Oliver stared at him.

Carys said, ‘So you and Daphne broke it off after that?’

‘Yes, I wanted us to be a family, bring Oliver up together. I’m sorry, Oliver, but she didn’t. So, we concocted this story that a baby was found abandoned in the storm porch and that Joyce chose to adopt him. The fact that she moved into the cottage afterwards and not before the storm went over everybody’s heads.’

Abigail sat there, listening. ‘I’m sorry, Albert, but something here doesn’t make sense.’

She wasn’t the only one confused over the fact that according to Albert’s story, it should have been Oliver who’d been brought up by Joyce, not Toby.

Abigail asked, ‘Where does Toby come into all this? I thought he was the baby supposedly left in the storm porch – your and Daphne’s son?’

Albert retreated to his chair and stared at Hugh. ‘That night, your wife was rushed to hospital in labour.’

Hugh nodded. ‘Yes – that’s true.’

‘She gave birth to a son.’

Hugh nodded, his eyes drifting to Oliver. ‘She died in childbirth.’

Albert nodded his head sadly. ‘I know.’

Hugh said, ‘I don’t understand. The results of the DNA test say that Toby was Carys’s brother, that he was my son.’

Albert took a deep breath. ‘That night when Oliver was born, he wasn’t well. Thank goodness Daphne was all right, but we had to rush him – you,’ he glanced at Oliver, ‘to the hospital as soon as the roads were clear. Joyce came with me. You were fine. It was a false alarm. So you were placed with the other babies born that night in the nursery.

He leaned forward in his seat. ‘You really can’t blame Joyce. There was a power cut. She’d been on her way to the nursery with the little name tags you put around their wrists.’

Hugh groaned.

‘There was an emergency. She’d been called, and in the poor light she … she got them mixed up.’
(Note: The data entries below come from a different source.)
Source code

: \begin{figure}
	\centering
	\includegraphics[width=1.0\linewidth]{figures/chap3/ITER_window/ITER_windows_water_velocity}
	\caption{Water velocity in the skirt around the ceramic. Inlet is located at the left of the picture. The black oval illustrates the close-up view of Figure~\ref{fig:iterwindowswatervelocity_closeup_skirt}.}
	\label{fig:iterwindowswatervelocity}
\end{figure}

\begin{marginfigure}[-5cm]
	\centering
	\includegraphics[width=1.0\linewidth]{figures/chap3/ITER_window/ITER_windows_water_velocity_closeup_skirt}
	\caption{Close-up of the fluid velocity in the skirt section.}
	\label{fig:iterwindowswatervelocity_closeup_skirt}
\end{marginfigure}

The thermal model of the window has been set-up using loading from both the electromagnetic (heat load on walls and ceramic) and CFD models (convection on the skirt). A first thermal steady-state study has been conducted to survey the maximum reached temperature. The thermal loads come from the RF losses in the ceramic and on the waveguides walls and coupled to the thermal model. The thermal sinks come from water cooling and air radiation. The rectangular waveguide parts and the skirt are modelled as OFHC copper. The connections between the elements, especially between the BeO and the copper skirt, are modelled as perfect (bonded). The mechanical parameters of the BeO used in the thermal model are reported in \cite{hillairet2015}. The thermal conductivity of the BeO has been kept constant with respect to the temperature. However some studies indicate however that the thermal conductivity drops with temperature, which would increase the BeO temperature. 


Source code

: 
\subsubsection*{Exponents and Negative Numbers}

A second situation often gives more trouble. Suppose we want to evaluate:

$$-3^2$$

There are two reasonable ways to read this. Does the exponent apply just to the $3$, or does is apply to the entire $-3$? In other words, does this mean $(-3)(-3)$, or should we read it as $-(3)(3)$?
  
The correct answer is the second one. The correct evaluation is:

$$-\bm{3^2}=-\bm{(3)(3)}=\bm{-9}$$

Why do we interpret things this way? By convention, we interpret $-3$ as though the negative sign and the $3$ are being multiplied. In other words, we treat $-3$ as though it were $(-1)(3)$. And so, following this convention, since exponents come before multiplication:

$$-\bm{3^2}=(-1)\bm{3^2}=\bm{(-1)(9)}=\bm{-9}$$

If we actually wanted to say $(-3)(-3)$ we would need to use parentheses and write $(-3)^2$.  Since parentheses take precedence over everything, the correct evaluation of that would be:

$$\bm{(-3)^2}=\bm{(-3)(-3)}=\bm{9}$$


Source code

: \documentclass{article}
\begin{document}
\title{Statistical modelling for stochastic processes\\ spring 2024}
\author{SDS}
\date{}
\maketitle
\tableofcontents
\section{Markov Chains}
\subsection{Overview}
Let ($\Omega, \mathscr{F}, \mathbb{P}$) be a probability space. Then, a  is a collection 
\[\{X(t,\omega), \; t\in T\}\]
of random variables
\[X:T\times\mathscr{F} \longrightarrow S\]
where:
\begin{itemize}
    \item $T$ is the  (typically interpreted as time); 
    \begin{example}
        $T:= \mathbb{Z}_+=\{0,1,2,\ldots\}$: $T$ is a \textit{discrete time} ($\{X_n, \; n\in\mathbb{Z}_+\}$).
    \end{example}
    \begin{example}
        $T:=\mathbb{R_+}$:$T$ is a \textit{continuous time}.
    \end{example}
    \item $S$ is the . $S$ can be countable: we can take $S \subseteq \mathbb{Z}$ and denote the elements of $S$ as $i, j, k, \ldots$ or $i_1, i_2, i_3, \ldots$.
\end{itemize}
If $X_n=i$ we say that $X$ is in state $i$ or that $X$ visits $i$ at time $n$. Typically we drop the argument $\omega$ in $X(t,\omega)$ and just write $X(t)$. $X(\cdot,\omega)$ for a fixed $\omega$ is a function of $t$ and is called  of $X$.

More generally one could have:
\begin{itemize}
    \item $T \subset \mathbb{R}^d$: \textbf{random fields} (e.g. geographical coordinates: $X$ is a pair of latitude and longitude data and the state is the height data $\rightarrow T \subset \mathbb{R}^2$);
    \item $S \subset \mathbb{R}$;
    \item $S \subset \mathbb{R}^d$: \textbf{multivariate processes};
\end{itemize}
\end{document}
‘Two babies,’ said Abigail, recalling Joyce getting agitated over the mention of babies and a mistake she’d made that night.
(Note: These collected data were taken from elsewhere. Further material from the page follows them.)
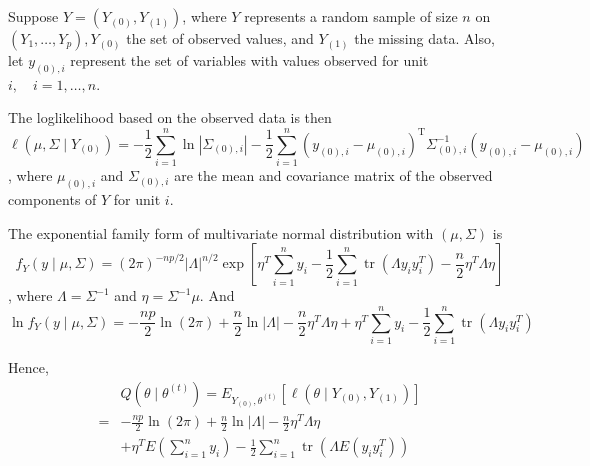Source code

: \begin{example}
	Suppose $Y=\left(Y_{(0)}, Y_{(1)}\right)$, where $Y$ represents a random sample of size $n$ on $\left(Y_{1}, \ldots, Y_{p}\right), Y_{(0)}$ the set of observed values, and $Y_{(1)}$ the missing data. Also, let $y_{(0), i}$ represent the set of variables with values observed for unit $i, \quad i=1, \ldots, n$.

	The loglikelihood based on the observed data is then
	\begin{equation}
		\ell\left(\mu, \Sigma \mid Y_{(0)}\right)=-\frac{1}{2} \sum_{i=1}^{n} \ln \left|\Sigma_{(0), i}\right|-\frac{1}{2} \sum_{i=1}^{n}\left(y_{(0), i}-\mu_{(0), i}\right)^{\mathrm{T}} \Sigma_{(0), i}^{-1}\left(y_{(0), i}-\mu_{(0), i}\right)
	\end{equation}
	, where $\mu_{(0), i}$ and $\Sigma_{(0), i}$ are the mean and covariance matrix of the observed components of $Y$ for unit $i$.

	The exponential family form of multivariate normal distribution with $\left(\mu,\Sigma\right)$ is
	\begin{equation}
		f_{Y}(y\mid\mu,\Sigma)=(2\pi)^{-np/2}|\Lambda|^{n/2}\exp\left[\eta^{T}\sum_{i=1}^{n}y_{i}-\frac{1}{2}\sum_{i=1}^{n}\operatorname{tr}\left(\Lambda y_{i}y_{i}^{T}\right)-\frac{n}{2}\eta^{T}\Lambda\eta\right]
	\end{equation}
	, where $\Lambda=\Sigma^{-1}$ and $\eta=\Sigma^{-1}\mu$. And
	\begin{equation}
		\ln f_{Y}(y\mid\mu,\Sigma)=-\frac{np}{2}\ln(2\pi)+\frac{n}{2}\ln|\Lambda|-\frac{n}{2}\eta^{T}\Lambda\eta+\eta^{T}\sum_{i=1}^{n}y_{i}-\frac{1}{2}\sum_{i=1}^{n}\operatorname{tr}\left(\Lambda y_{i}y_{i}^{T}\right)
	\end{equation}

	Hence,
	\begin{equation}
		\begin{aligned}
			  & Q\left(\theta\mid\theta^{(t)}\right)=E_{Y_{(0)},\theta^{(t)}}\left[\ell\left(\theta\mid Y_{(0)},Y_{(1)}\right)\right]                  \\
			= & -\frac{np}{2}\ln(2\pi)+\frac{n}{2}\ln|\Lambda|-\frac{n}{2}\eta^{T}\Lambda\eta                                                          \\
			  & +\eta^{T}E\left(\sum_{i=1}^{n}y_{i}\right)-\frac{1}{2}\sum_{i=1}^{n}\operatorname{tr}\left(\Lambda E\left(y_{i}y_{i}^{T}\right)\right)
		\end{aligned}
	\end{equation}


\end{example}
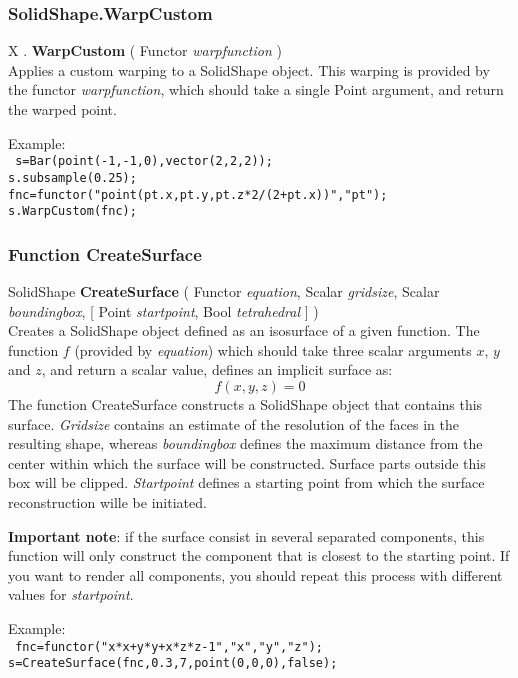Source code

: \documentclass[10pt]{book}
\newcommand{\sourcecode}[1]{\texttt{#1}}
\newcommand{\var}[1]{\textit{#1}}
\begin{document}
\subsubsection{SolidShape.WarpCustom \label{F:SolidShape:WarpCustom}}
X . \textbf{WarpCustom} ( Functor \textit{warpfunction} ) \\
Applies a custom warping to a SolidShape object. This warping is provided by the functor \var{warpfunction}, which should take a single Point argument, and return the warped point.

Example: \\
\sourcecode{
s=Bar(point(-1,-1,0),vector(2,2,2)); \\
s.subsample(0.25); \\
fnc=functor("point(pt.x,pt.y,pt.z*2/(2+pt.x))","pt"); \\
s.WarpCustom(fnc); \\
}

\subsubsection{Function CreateSurface \label{F:CreateSurface}}
SolidShape \textbf{CreateSurface} ( Functor \textit{equation}, Scalar \textit{gridsize}, Scalar \textit{boundingbox},  [ Point \textit{startpoint}, Bool \textit{tetrahedral} ] ) \\
Creates a SolidShape object defined as an isosurface of a given function. The function $f$ (provided by \var{equation}) which should take three scalar arguments $x$, $y$ and $z$, and return a scalar value, defines an implicit surface as:
\begin{equation}
f(x,y,z)=0
\end{equation}
The function CreateSurface constructs a SolidShape object that contains this surface. \var{Gridsize} contains an estimate of the resolution of the faces in the resulting shape, whereas \var{boundingbox} defines the maximum distance from the center within which the surface will be constructed. Surface parts outside this box will be clipped. \var{Startpoint} defines a starting point from which the surface reconstruction wille be initiated.

\textbf{Important note}: if the surface consist in several separated components, this function will only construct the component that is closest to the starting point. If you want to render all components, you should repeat this process with different values for \var{startpoint}.

Example: \\
\sourcecode{
fnc=functor("x*x+y*y+x*z*z-1","x","y","z"); \\
s=CreateSurface(fnc,0.3,7,point(0,0,0),false); \\
}
\end{document}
Abigail told them what had happened when she’d visited Joyce in the care home. It all made sense now. Lord Somerville took home Daphne and Albert’s baby, and Joyce adopted Lord and Lady Somerville’s son.

Hugh glared at Albert. ‘How long have you known?’
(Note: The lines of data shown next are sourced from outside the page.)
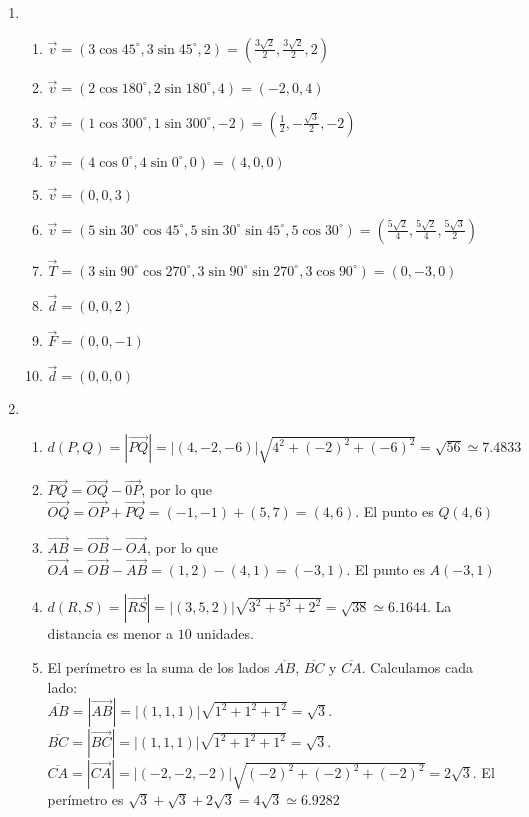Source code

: \documentclass[a4paper]{article}
\newcommand{\exercise}{\item}
\newcommand{\df}[2]{\displaystyle\frac{#1}{#2}}
\newcommand{\vect}[1]{\overrightarrow{#1}}
\newcommand{\degs}{^{\circ}}
\begin{document}
\begin{enumerate}
\begin{enumerate} [label=(\alph*)]
\end{enumerate}\exercise\begin{enumerate} [label=(\alph*)]		\item $\vec{v} = (3 \cos{45\degs}, 3 \sin{45\degs}, 2)= \left(\df{3\sqrt{2}}{2}, \df{3\sqrt{2}}{2}, 2 \right)$
		\item $\vec{v} = (2 \cos{180\degs}, 2 \sin{180\degs}, 4)= (-2, 0, 4)$
		\item $\vec{v} = (1 \cos{300\degs}, 1 \sin{300\degs}, -2)= \left(\df{1}{2}, -\df{\sqrt{3}}{2}, -2 \right)$
		\item $\vec{v} = (4 \cos{0\degs}, 4 \sin{0\degs}, 0)= (4, 0, 0)$
		\item $\vec{v}=(0,0,3)$
		\item $\vec{v} = (5 \sin{30\degs} \cos{45\degs}, 5 \sin{30\degs} \sin{45\degs}, 5 \cos{30\degs})= \left(\df{5\sqrt{2}}{4}, \df{5\sqrt{2}}{4}, \df{5\sqrt{3}}{2} \right)$
		\item $\vec{T} = (3 \sin{90\degs} \cos{270\degs}, 3 \sin{90\degs} \sin{270\degs}, 3 \cos{90\degs})= (0, -3, 0)$
		\item $\vec{d} = (0, 0, 2)$
		\item $\vec{F} = (0, 0, -1)$
		\item $\vec{d} = (0, 0, 0)$
\end{enumerate}\exercise\begin{enumerate} [label=(\alph*)]		\item $d(P,Q) = \left| \vect{PQ} \right| = \left| (4,-2,-6) \right| \sqrt{4^2+(-2)^2+(-6)^2} = \sqrt{56} \simeq 7.4833$
		\item $\vect{PQ} = \vect{OQ} - \vect{0P}$, por lo que $\vect{OQ}=\vect{OP}+\vect{PQ}=(-1,-1)+(5,7)=(4,6)$. El punto es $Q(4,6)$
		\item $\vect{AB} = \vect{OB} - \vect{OA}$, por lo que $\vect{OA}=\vect{OB}-\vect{AB}=(1,2)-(4,1)=(-3,1)$. El punto es $A(-3,1)$
		\item $d(R,S) = \left| \vect{RS} \right| = \left| (3,5,2) \right| \sqrt{3^2+5^2+2^2} = \sqrt{38} \simeq 6.1644$. La distancia es menor a $10$ unidades.
		\item El perímetro es la suma de los lados $\overline{AB}$, $\overline{BC}$ y $\overline{CA}$. Calculamos cada lado: \\ $\overline{AB} = \left| \vect{AB}\right| = \left| (1,1,1) \right| \sqrt{1^2+1^2+1^2} = \sqrt{3}$. \\ $\overline{BC} = \left| \vect{BC}\right| = \left| (1,1,1) \right| \sqrt{1^2+1^2+1^2} = \sqrt{3}$. $\overline{CA} = \left| \vect{CA}\right| = \left| (-2,-2,-2) \right| \sqrt{(-2)^2+(-2)^2+(-2)^2} = 2\sqrt{3}$. El perímetro es $\sqrt{3}+\sqrt{3}+2\sqrt{3} = 4\sqrt{3} \simeq 6.9282$

\end{enumerate}
\end{enumerate}
\end{document}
Abigail glanced at Oliver. He was sitting there very quietly, staring at Albert.

‘If Joyce knew, why didn’t she tell someone?’ Carys asked.

‘I think she was afraid of losing her licence to practice nursing,’ commented Abigail.

Albert was already shaking his head. ‘That wasn’t it.’

Hugh glared at Albert. ‘How long have you known that I’ve been bringing up your son?’

Albert sighed heavily. ‘Perhaps Joyce suspected long before Daphne and I discovered the truth – I don’t know. All I do know is that she loved Toby. She’d brought him up from when he was a baby. She couldn’t, wouldn’t give him up.’